■ **GOAL OF THE EXERCISE**
Restate word for word the lines of the material below, from the line with "### Kunskapskrav för betyget A i slutet av årskurs 6" to the line with "Eleven beskriver på ett **utvecklat**", both lines included, and no others.

■ **INFORMATION GIVEN**
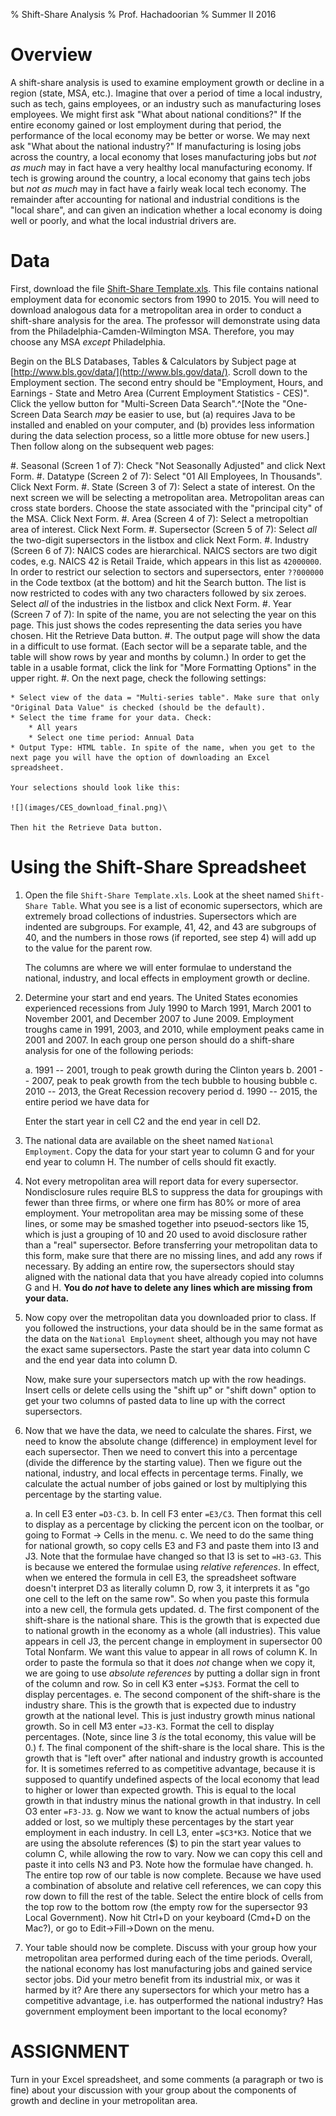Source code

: % Shift-Share Analysis
% Prof. Hachadoorian
% Summer II 2016

# Overview

A shift-share analysis is used to examine employment growth or decline in a region (state, MSA, etc.). Imagine that over a period of time a local industry, such as tech, gains employees, or an industry such as manufacturing loses employees. We might first ask "What about national conditions?" If the entire economy gained or lost employment during that period, the performance of the local economy may be better or worse. We may next ask "What about the national industry?" If manufacturing is losing jobs across the country, a local economy that loses manufacturing jobs but *not as much* may in fact have a very healthy local manufacturing economy. If tech is growing around the country, a local economy that gains tech jobs but *not as much* may in fact have a fairly weak local tech economy. The remainder after accounting for national and industrial conditions is the "local share", and can given an indication whether a local economy is doing well or poorly, and what the local industrial drivers are.

# Data

First, download the file [Shift-Share Template.xls](https://github.com/temple-geography/census-gis/blob/master/Shift-Share%20Template.xls). This file contains national employment data for economic sectors from 1990 to 2015. You will need to download analogous data for a metropolitan area in order to conduct a shift-share analysis for the area. The professor will demonstrate using data from the Philadelphia-Camden-Wilmington MSA. Therefore, you may choose any MSA *except* Philadelphia.

Begin on the BLS Databases, Tables & Calculators by Subject page at [http://www.bls.gov/data/](http://www.bls.gov/data/). Scroll down to the Employment section. The second entry should be "Employment, Hours, and Earnings - State and Metro Area (Current Employment Statistics - CES)". Click the yellow button for "Multi-Screen Data Search".^[Note the "One-Screen Data Search *may* be easier to use, but (a) requires Java to be installed and enabled on your computer, and (b) provides less information during the data selection process, so a little more obtuse for new users.] Then follow along on the subsequent web pages:

#. Seasonal (Screen 1 of 7): Check "Not Seasonally Adjusted" and click Next Form.
#. Datatype (Screen 2 of 7): Select "01 All Employees, In Thousands". Click Next Form.
#. State (Screen 3 of 7): Select a state of interest. On the next screen we will be selecting a metropolitan area. Metropolitan areas can cross state borders. Choose the state associated with the "principal city" of the MSA. Click Next Form.
#. Area (Screen 4 of 7): Select a metropoltian area of interest. Click Next Form.
#. Supersector (Screen 5 of 7): Select *all* the two-digit supersectors in the listbox and click Next Form.
#. Industry (Screen 6 of 7): NAICS codes are hierarchical. NAICS sectors are two digit codes, e.g. NAICS 42 is Retail Traide, which appears in this list as `42000000`. In order to restrict our selection to sectors and supersectors, enter `??000000` in the Code textbox (at the bottom) and hit the Search button. The list is now restricted to codes with any two characters followed by six zeroes. Select *all* of the industries in the listbox and click Next Form.
#. Year (Screen 7 of 7): In spite of the name, you are not selecting the year on this page. This just shows the codes representing the data series you have chosen. Hit the Retrieve Data button.
#. The output page will show the data in a difficult to use format. (Each sector will be a separate table, and the table will show rows by year and months by column.) In order to get the table in a usable format, click the link for "More Formatting Options" in the upper right.
#. On the next page, check the following settings:
    
    * Select view of the data = "Multi-series table". Make sure that only "Original Data Value" is checked (should be the default).
    * Select the time frame for your data. Check:
        * All years
        * Select one time period: Annual Data
    * Output Type: HTML table. In spite of the name, when you get to the next page you will have the option of downloading an Excel spreadsheet.
    	
    Your selections should look like this:
    
    ![](images/CES_download_final.png)\ 
    
    Then hit the Retrieve Data button.

# Using the Shift-Share Spreadsheet

1. Open the file `Shift-Share Template.xls`. Look at the sheet named `Shift-Share Table`. What you see is a list of economic supersectors, which are extremely broad collections of industries. Supersectors which are indented are subgroups. For example, 41, 42, and 43 are subgroups of 40, and the numbers in those rows (if reported, see step 4) will add up to the value for the parent row.

    The columns are where we will enter formulae to understand the national, industry, and local effects in employment growth or decline. 

2. Determine your start and end years. The United States economies experienced recessions from July 1990 to March 1991, March 2001 to November 2001, and December 2007 to June 2009. Employment troughs came in 1991, 2003, and 2010, while employment peaks came in 2001 and 2007. In each group one person should do a shift-share analysis for one of the following periods:

    a. 1991 -- 2001, trough to peak growth during the Clinton years
    b. 2001 -- 2007, peak to peak growth from the tech bubble to housing bubble
    c. 2010 -- 2013, the Great Recession recovery period
    d. 1990 -- 2015, the entire period we have data for

    Enter the start year in cell C2 and the end year in cell D2.

3. The national data are available on the sheet named `National Employment`. Copy the data for your start year to column G and for your end year to column H. The number of cells should fit exactly.

4. Not every metropolitan area will report data for every supersector. Nondisclosure rules require BLS to suppress the data for groupings with fewer than three firms, or where one firm has 80% or more of area employment. Your metropolitan area may be missing some of these lines, or some may be smashed together into pseuod-sectors like 15, which is just a grouping of 10 and 20 used to avoid disclosure rather than a "real" supersector. Before transferring your metropolitan data to this form, make sure that there are no missing lines, and add any rows if necessary. By adding an entire row, the supersectors should stay aligned with the national data that you have already copied into columns G and H. **You do *not* have to delete any lines which are missing from your data.**

5. Now copy over the metropolitan data you downloaded prior to class. If you followed the instructions, your data should be in the same format as the data on the `National Employment` sheet, although you may not have the exact same supersectors. Paste the start year data into column C and the end year data into column D.

    Now, make sure your supersectors match up with the row headings. Insert cells or delete cells using the "shift up" or "shift down" option to get your two columns of pasted data to line up with the correct supersectors.

6. Now that we have the data, we need to calculate the shares. First, we need to know the absolute change (difference) in employment level for each supersector. Then we need to convert this into a percentage (divide the difference by the starting value). Then we figure out the national, industry, and local effects in percentage terms. Finally, we calculate the actual number of jobs gained or lost by multiplying this percentage by the starting value.

    a. In cell E3 enter `=D3-C3`.
    b. In cell F3 enter `=E3/C3`. Then format this cell to display as a percentage by clicking the percent icon on the toolbar, or going to Format → Cells in the menu.
    c. We need to do the same thing for national growth, so copy cells E3 and F3 and paste them into I3 and J3. Note that the formulae have changed so that I3 is set to `=H3-G3`. This is because we entered the formulae using *relative references*. In effect, when we entered the formula in cell E3, the spreadsheet software doesn't interpret D3 as literally column D, row 3, it interprets it as "go one cell to the left on the same row". So when you paste this formula into a new cell, the formula gets updated.
    d. The first component of the shift-share is the national share. This is the growth that is expected due to national growth in the economy as a whole (all industries). This value appears in cell J3, the percent change in employment in supersector 00 Total Nonfarm. We want this value to appear in all rows of column K. In order to paste the formula so that it does *not* change when we copy it, we are going to use *absolute references* by putting a dollar sign in front of the column and row. So in cell K3 enter `=$J$3`. Format the cell to display percentages.
    e. The second component of the shift-share is the industry share. This is the growth that is expected due to industry growth at the national level. This is just industry growth minus national growth. So in cell M3 enter `=J3-K3`. Format the cell to display percentages. (Note, since line 3 *is* the total economy, this value will be 0.)
    f. The final component of the shift-share is the local share. This is the growth that is "left over" after national and industry growth is accounted for. It is sometimes referred to as competitive advantage, because it is supposed to quantify undefined aspects of the local economy that lead to higher or lower than expected growth. This is equal to the local growth in that industry minus the national growth in that industry. In cell O3 enter `=F3-J3`.
    g. Now we want to know the actual numbers of jobs added or lost, so we multiply these percentages by the start year employment in each industry. In cell L3, enter `=$C3*K3`. Notice that we are using the absolute references ($) to pin the start year values to column C, while allowing the row to vary. Now we can copy this cell and paste it into cells N3 and P3. Note how the formulae have changed.
    h. The entire top row of our table is now complete. Because we have used a combination of absolute and relative cell references, we can copy this row down to fill the rest of the table. Select the entire block of cells from the top row to the bottom row (the empty row for the supersector 93 Local Government). Now hit Ctrl+D on your keyboard (Cmd+D on the Mac?), or go to Edit→Fill→Down on the menu.

7. Your table should now be complete. Discuss with your group how your metropolitan area performed during each of the time periods. Overall, the national economy has lost manufacturing jobs and gained service sector jobs. Did your metro benefit from its industrial mix, or was it harmed by it? Are there any supersectors for which your metro has a competitive advantage, i.e. has outperformed the national industry? Has government employment been important to the local economy?

# ASSIGNMENT

Turn in your Excel spreadsheet, and some comments (a paragraph or two is fine) about your discussion with your group about the components of growth and decline in your metropolitan area.
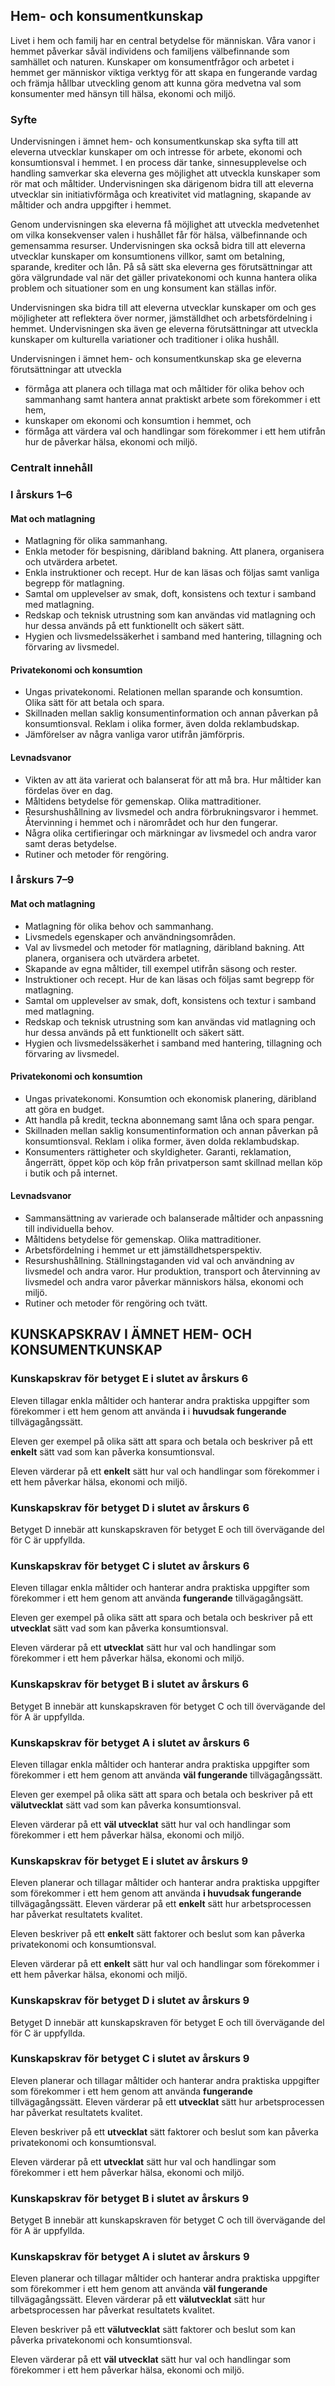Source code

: ## Hem- och konsumentkunskap

Livet i hem och familj har en central betydelse för människan. Våra vanor i hemmet påverkar såväl individens och familjens välbefinnande som samhället och naturen. Kunskaper om konsumentfrågor och arbetet i hemmet ger människor viktiga verktyg för att skapa en fungerande vardag och främja hållbar utveckling genom att kunna göra medvetna val som konsumenter med hänsyn till hälsa, ekonomi och miljö.

### Syfte

Undervisningen i ämnet hem- och konsumentkunskap ska syfta till att eleverna utvecklar kunskaper om och intresse för arbete, ekonomi och konsumtionsval i hemmet. I en process där tanke, sinnesupplevelse och handling samverkar ska eleverna ges möjlighet att utveckla kunskaper som rör mat och måltider. Undervisningen ska därigenom bidra till att eleverna utvecklar sin initiativförmåga och kreativitet vid matlagning, skapande av måltider och andra uppgifter i hemmet.

Genom undervisningen ska eleverna få möjlighet att utveckla medvetenhet om vilka konsekvenser valen i hushållet får för hälsa, välbefinnande och gemensamma resurser. Undervisningen ska också bidra till att eleverna utvecklar kunskaper om konsumtionens villkor, samt om betalning, sparande, krediter och lån. På så sätt ska eleverna ges förutsättningar att göra välgrundade val när det gäller privatekonomi och kunna hantera olika problem och situationer som en ung konsument kan ställas inför.

Undervisningen ska bidra till att eleverna utvecklar kunskaper om och ges möjligheter att reflektera över normer, jämställdhet och arbetsfördelning i hemmet. Undervisningen ska även ge eleverna förutsättningar att utveckla kunskaper om kulturella variationer och traditioner i olika hushåll.

Undervisningen i ämnet hem- och konsumentkunskap ska ge eleverna förutsättningar att utveckla

- förmåga att planera och tillaga mat och måltider för olika behov och sammanhang samt hantera annat praktiskt arbete som förekommer i ett hem,
- kunskaper om ekonomi och konsumtion i hemmet, och
- förmåga att värdera val och handlingar som förekommer i ett hem utifrån hur de påverkar hälsa, ekonomi och miljö.

### Centralt innehåll

### I årskurs 1–6

#### Mat och matlagning

- Matlagning för olika sammanhang.
- Enkla metoder för bespisning, däribland bakning. Att planera, organisera och utvärdera arbetet.
- Enkla instruktioner och recept. Hur de kan läsas och följas samt vanliga begrepp för matlagning.
- Samtal om upplevelser av smak, doft, konsistens och textur i samband med matlagning.
- Redskap och teknisk utrustning som kan användas vid matlagning och hur dessa används på ett funktionellt och säkert sätt.
- Hygien och livsmedelssäkerhet i samband med hantering, tillagning och förvaring av livsmedel.

#### Privatekonomi och konsumtion

- Ungas privatekonomi. Relationen mellan sparande och konsumtion. Olika sätt för att betala och spara.
- Skillnaden mellan saklig konsumentinformation och annan påverkan på konsumtionsval. Reklam i olika former, även dolda reklambudskap.
- Jämförelser av några vanliga varor utifrån jämförpris.

#### Levnadsvanor

- Vikten av att äta varierat och balanserat för att må bra. Hur måltider kan fördelas över en dag.
- Måltidens betydelse för gemenskap. Olika mattraditioner.
- Resurshushållning av livsmedel och andra förbrukningsvaror i hemmet. Återvinning i hemmet och i närområdet och hur den fungerar.
- Några olika certifieringar och märkningar av livsmedel och andra varor samt deras betydelse.
- Rutiner och metoder för rengöring.

### I årskurs 7–9

#### Mat och matlagning

- Matlagning för olika behov och sammanhang.
- Livsmedels egenskaper och användningsområden.
- Val av livsmedel och metoder för matlagning, däribland bakning. Att planera, organisera och utvärdera arbetet.
- Skapande av egna måltider, till exempel utifrån säsong och rester.
- Instruktioner och recept. Hur de kan läsas och följas samt begrepp för matlagning.
- Samtal om upplevelser av smak, doft, konsistens och textur i samband med matlagning.
- Redskap och teknisk utrustning som kan användas vid matlagning och hur dessa används på ett funktionellt och säkert sätt.
- Hygien och livsmedelssäkerhet i samband med hantering, tillagning och förvaring av livsmedel.

#### Privatekonomi och konsumtion

- Ungas privatekonomi. Konsumtion och ekonomisk planering, däribland att göra en budget.
- Att handla på kredit, teckna abonnemang samt låna och spara pengar.
- Skillnaden mellan saklig konsumentinformation och annan påverkan på konsumtionsval. Reklam i olika former, även dolda reklambudskap.
- Konsumenters rättigheter och skyldigheter. Garanti, reklamation, ångerrätt, öppet köp och köp från privatperson samt skillnad mellan köp i butik och på internet.

#### Levnadsvanor

- Sammansättning av varierade och balanserade måltider och anpassning till individuella behov.
- Måltidens betydelse för gemenskap. Olika mattraditioner.
- Arbetsfördelning i hemmet ur ett jämställdhetsperspektiv.
- Resurshushållning. Ställningstaganden vid val och användning av livsmedel och andra varor. Hur produktion, transport och återvinning av livsmedel och andra varor påverkar människors hälsa, ekonomi och miljö.
- Rutiner och metoder för rengöring och tvätt.

## KUNSKAPSKRAV I ÄMNET HEM- OCH KONSUMENTKUNSKAP

### Kunskapskrav för betyget E i slutet av årskurs 6

Eleven tillagar enkla måltider och hanterar andra praktiska uppgifter som förekommer i ett hem genom att använda **i** i **huvudsak fungerande** tillvägagångssätt.

Eleven ger exempel på olika sätt att spara och betala och beskriver på ett **enkelt** sätt vad som kan påverka konsumtionsval.

Eleven värderar på ett **enkelt** sätt hur val och handlingar som förekommer i ett hem påverkar hälsa, ekonomi och miljö.

### Kunskapskrav för betyget D i slutet av årskurs 6

Betyget D innebär att kunskapskraven för betyget E och till övervägande del för C är uppfyllda.

### Kunskapskrav för betyget C i slutet av årskurs 6

Eleven tillagar enkla måltider och hanterar andra praktiska uppgifter som förekommer i ett hem genom att använda **fungerande** tillvägagångsätt.

Eleven ger exempel på olika sätt att spara och betala och beskriver på ett **utvecklat** sätt vad som kan påverka konsumtionsval.

Eleven värderar på ett **utvecklat** sätt hur val och handlingar som förekommer i ett hem påverkar hälsa, ekonomi och miljö.

### Kunskapskrav för betyget B i slutet av årskurs 6

Betyget B innebär att kunskapskraven för betyget C och till övervägande del för A är uppfyllda.

### Kunskapskrav för betyget A i slutet av årskurs 6

Eleven tillagar enkla måltider och hanterar andra praktiska uppgifter som förekommer i ett hem genom att använda **väl fungerande** tillvägagångssätt.

Eleven ger exempel på olika sätt att spara och betala och beskriver på ett **välutvecklat** sätt vad som kan påverka konsumtionsval.

Eleven värderar på ett **väl utvecklat** sätt hur val och handlingar som förekommer i ett hem påverkar hälsa, ekonomi och miljö.

### Kunskapskrav för betyget E i slutet av årskurs 9

Eleven planerar och tillagar måltider och hanterar andra praktiska uppgifter som förekommer i ett hem genom att använda **i huvudsak fungerande** tillvägagångssätt. Eleven värderar på ett **enkelt** sätt hur arbetsprocessen har påverkat resultatets kvalitet.

Eleven beskriver på ett **enkelt** sätt faktorer och beslut som kan påverka privatekonomi och konsumtionsval.

Eleven värderar på ett **enkelt** sätt hur val och handlingar som förekommer i ett hem påverkar hälsa, ekonomi och miljö.

### Kunskapskrav för betyget D i slutet av årskurs 9

Betyget D innebär att kunskapskraven för betyget E och till övervägande del för C är uppfyllda.

### Kunskapskrav för betyget C i slutet av årskurs 9

Eleven planerar och tillagar måltider och hanterar andra praktiska uppgifter som förekommer i ett hem genom att använda **fungerande** tillvägagångssätt. Eleven värderar på ett **utvecklat** sätt hur arbetsprocessen har påverkat resultatets kvalitet.

Eleven beskriver på ett **utvecklat** sätt faktorer och beslut som kan påverka privatekonomi och konsumtionsval.

Eleven värderar på ett **utvecklat** sätt hur val och handlingar som förekommer i ett hem påverkar hälsa, ekonomi och miljö.

### Kunskapskrav för betyget B i slutet av årskurs 9

Betyget B innebär att kunskapskraven för betyget C och till övervägande del för A är uppfyllda.

### Kunskapskrav för betyget A i slutet av årskurs 9

Eleven planerar och tillagar måltider och hanterar andra praktiska uppgifter som förekommer i ett hem genom att använda **väl fungerande** tillvägagångssätt. Eleven värderar på ett **välutvecklat** sätt hur arbetsprocessen har påverkat resultatets kvalitet.

Eleven beskriver på ett **välutvecklat** sätt faktorer och beslut som kan påverka privatekonomi och konsumtionsval.

Eleven värderar på ett **väl utvecklat** sätt hur val och handlingar som förekommer i ett hem påverkar hälsa, ekonomi och miljö.
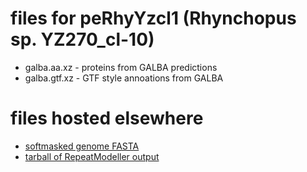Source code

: # files for peRhyYzcl1 (Rhynchopus sp. YZ270_cl-10)
* galba.aa.xz - proteins from GALBA predictions
* galba.gtf.xz - GTF style annoations from GALBA

# files hosted elsewhere
* [softmasked genome FASTA](https://asg_hubs.cog.sanger.ac.uk/peRhyYzcl1/peRhyYzcl1.fa.masked)
* [tarball of RepeatModeller output](https://asg_hubs.cog.sanger.ac.uk/peRhyYzcl1/peRhyYzcl1.tar.xz)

■ **OUTPUT FOR THIS EXERCISE**
### Kunskapskrav för betyget A i slutet av årskurs 6

Eleven tillagar enkla måltider och hanterar andra praktiska uppgifter som förekommer i ett hem genom att använda **väl fungerande** tillvägagångssätt.

Eleven ger exempel på olika sätt att spara och betala och beskriver på ett **välutvecklat** sätt vad som kan påverka konsumtionsval.

Eleven värderar på ett **väl utvecklat** sätt hur val och handlingar som förekommer i ett hem påverkar hälsa, ekonomi och miljö.

### Kunskapskrav för betyget E i slutet av årskurs 9

Eleven planerar och tillagar måltider och hanterar andra praktiska uppgifter som förekommer i ett hem genom att använda **i huvudsak fungerande** tillvägagångssätt. Eleven värderar på ett **enkelt** sätt hur arbetsprocessen har påverkat resultatets kvalitet.

Eleven beskriver på ett **enkelt** sätt faktorer och beslut som kan påverka privatekonomi och konsumtionsval.

Eleven värderar på ett **enkelt** sätt hur val och handlingar som förekommer i ett hem påverkar hälsa, ekonomi och miljö.

### Kunskapskrav för betyget D i slutet av årskurs 9

Betyget D innebär att kunskapskraven för betyget E och till övervägande del för C är uppfyllda.

### Kunskapskrav för betyget C i slutet av årskurs 9

Eleven planerar och tillagar måltider och hanterar andra praktiska uppgifter som förekommer i ett hem genom att använda **fungerande** tillvägagångssätt. Eleven värderar på ett **utvecklat** sätt hur arbetsprocessen har påverkat resultatets kvalitet.

Eleven beskriver på ett **utvecklat** sätt faktorer och beslut som kan påverka privatekonomi och konsumtionsval.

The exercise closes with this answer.